Items from a data source:
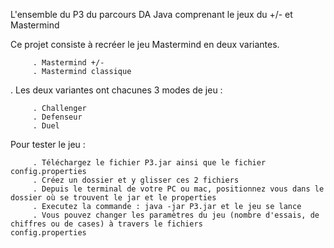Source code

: L'ensemble du P3 du parcours DA Java comprenant le jeux du +/- et Mastermind

Ce projet consiste à recréer le jeu Mastermind en deux variantes.

         . Mastermind +/-
         . Mastermind classique
         
. Les deux variantes ont chacunes 3 modes de jeu :

         . Challenger
         . Defenseur
         . Duel
         

Pour tester le jeu :

         . Téléchargez le fichier P3.jar ainsi que le fichier config.properties
         . Créez un dossier et y glisser ces 2 fichiers
         . Depuis le terminal de votre PC ou mac, positionnez vous dans le dossier où se trouvent le jar et le properties 
         . Executez la commande : java -jar P3.jar et le jeu se lance 
         . Vous pouvez changer les paramètres du jeu (nombre d'essais, de chiffres ou de cases) à travers le fichiers                    config.properties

**Assignment**
Set down, word for word, every line from the line that holds "Ce projet consiste" to the end of the entries above, including both ends.

**Response below**
Ce projet consiste à recréer le jeu Mastermind en deux variantes.

         . Mastermind +/-
         . Mastermind classique
         
. Les deux variantes ont chacunes 3 modes de jeu :

         . Challenger
         . Defenseur
         . Duel
         

Pour tester le jeu :

         . Téléchargez le fichier P3.jar ainsi que le fichier config.properties
         . Créez un dossier et y glisser ces 2 fichiers
         . Depuis le terminal de votre PC ou mac, positionnez vous dans le dossier où se trouvent le jar et le properties 
         . Executez la commande : java -jar P3.jar et le jeu se lance 
         . Vous pouvez changer les paramètres du jeu (nombre d'essais, de chiffres ou de cases) à travers le fichiers                    config.properties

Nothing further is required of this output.